PROVIDED RECORDS: Begin

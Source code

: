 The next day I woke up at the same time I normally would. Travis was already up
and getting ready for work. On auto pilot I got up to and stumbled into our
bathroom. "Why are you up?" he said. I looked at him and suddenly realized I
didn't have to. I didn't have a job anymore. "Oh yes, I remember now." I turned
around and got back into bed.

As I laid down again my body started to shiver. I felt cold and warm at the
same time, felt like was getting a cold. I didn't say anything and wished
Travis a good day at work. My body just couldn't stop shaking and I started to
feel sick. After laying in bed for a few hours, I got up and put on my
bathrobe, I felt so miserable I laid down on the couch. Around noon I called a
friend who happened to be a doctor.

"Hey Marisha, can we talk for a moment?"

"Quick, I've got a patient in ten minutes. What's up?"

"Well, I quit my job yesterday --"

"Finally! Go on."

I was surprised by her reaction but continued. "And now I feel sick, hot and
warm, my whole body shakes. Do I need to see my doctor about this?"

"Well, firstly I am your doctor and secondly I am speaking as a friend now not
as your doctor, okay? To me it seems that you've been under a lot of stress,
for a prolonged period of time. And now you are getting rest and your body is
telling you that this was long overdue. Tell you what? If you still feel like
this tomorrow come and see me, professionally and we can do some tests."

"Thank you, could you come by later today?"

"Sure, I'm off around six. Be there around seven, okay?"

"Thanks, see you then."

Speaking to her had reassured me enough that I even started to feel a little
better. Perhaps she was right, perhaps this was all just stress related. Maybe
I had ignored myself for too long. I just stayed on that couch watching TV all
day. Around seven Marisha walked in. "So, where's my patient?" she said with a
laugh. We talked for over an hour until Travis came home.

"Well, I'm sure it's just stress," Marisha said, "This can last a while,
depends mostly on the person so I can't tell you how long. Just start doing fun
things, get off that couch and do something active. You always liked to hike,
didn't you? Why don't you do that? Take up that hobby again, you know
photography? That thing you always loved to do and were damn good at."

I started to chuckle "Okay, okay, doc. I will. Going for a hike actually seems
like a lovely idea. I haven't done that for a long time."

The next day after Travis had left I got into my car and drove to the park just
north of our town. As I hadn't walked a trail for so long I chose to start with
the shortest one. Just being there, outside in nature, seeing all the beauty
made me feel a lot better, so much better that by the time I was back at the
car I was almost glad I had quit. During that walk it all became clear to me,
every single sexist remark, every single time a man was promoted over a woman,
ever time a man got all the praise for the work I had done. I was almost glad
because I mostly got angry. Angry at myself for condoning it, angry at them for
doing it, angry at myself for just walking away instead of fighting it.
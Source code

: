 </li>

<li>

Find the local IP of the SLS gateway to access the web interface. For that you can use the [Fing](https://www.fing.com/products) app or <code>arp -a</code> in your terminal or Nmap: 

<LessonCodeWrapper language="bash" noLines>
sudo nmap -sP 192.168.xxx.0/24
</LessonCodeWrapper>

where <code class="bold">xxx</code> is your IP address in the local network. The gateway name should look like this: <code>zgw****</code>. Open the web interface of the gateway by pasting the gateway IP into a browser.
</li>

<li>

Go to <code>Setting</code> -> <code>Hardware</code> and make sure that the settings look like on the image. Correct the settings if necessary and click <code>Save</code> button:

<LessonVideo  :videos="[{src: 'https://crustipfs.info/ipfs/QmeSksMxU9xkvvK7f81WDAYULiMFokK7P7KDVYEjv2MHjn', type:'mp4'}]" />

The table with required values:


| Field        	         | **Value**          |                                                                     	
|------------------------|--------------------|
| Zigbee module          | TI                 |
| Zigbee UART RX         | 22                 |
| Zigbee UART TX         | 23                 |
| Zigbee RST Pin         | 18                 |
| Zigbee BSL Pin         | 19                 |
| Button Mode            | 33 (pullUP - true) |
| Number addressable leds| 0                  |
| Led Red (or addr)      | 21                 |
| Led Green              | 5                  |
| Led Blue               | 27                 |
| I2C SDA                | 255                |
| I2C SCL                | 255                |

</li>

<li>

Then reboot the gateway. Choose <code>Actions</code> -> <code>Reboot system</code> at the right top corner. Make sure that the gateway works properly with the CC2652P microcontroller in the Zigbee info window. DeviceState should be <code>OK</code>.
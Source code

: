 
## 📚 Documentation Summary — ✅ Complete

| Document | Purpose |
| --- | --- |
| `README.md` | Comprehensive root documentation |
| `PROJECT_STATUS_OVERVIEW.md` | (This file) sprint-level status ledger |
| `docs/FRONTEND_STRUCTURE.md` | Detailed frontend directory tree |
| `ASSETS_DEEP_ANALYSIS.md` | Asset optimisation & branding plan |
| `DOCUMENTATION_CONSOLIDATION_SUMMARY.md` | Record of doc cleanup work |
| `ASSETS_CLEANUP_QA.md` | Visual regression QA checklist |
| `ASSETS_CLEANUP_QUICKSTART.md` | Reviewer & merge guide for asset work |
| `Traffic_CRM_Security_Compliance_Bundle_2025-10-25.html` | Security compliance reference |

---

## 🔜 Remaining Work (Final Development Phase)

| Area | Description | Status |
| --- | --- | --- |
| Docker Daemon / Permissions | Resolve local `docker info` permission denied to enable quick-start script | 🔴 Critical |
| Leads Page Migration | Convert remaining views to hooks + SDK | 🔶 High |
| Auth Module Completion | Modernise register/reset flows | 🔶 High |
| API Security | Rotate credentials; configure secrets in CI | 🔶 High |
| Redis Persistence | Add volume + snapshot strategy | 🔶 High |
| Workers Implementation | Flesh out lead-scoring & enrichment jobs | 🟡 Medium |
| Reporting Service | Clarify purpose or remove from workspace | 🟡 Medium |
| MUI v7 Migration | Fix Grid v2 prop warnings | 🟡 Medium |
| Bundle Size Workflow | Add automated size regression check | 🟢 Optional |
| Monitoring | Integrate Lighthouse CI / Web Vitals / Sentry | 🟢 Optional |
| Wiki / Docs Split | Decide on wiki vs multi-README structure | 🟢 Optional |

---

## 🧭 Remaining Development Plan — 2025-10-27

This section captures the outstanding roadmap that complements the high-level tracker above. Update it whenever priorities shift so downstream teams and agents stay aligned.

PROVIDED RECORDS: End

**INSTRUCTIONS TO FOLLOW:** Out of the data above, transcribe exactly and only the lines starting with the line that has "laugh. We talked" and going on through the line that has "things, get off", both included.

**TASK ANSWER:**
laugh. We talked for over an hour until Travis came home.

"Well, I'm sure it's just stress," Marisha said, "This can last a while,
depends mostly on the person so I can't tell you how long. Just start doing fun
things, get off that couch and do something active. You always liked to hike,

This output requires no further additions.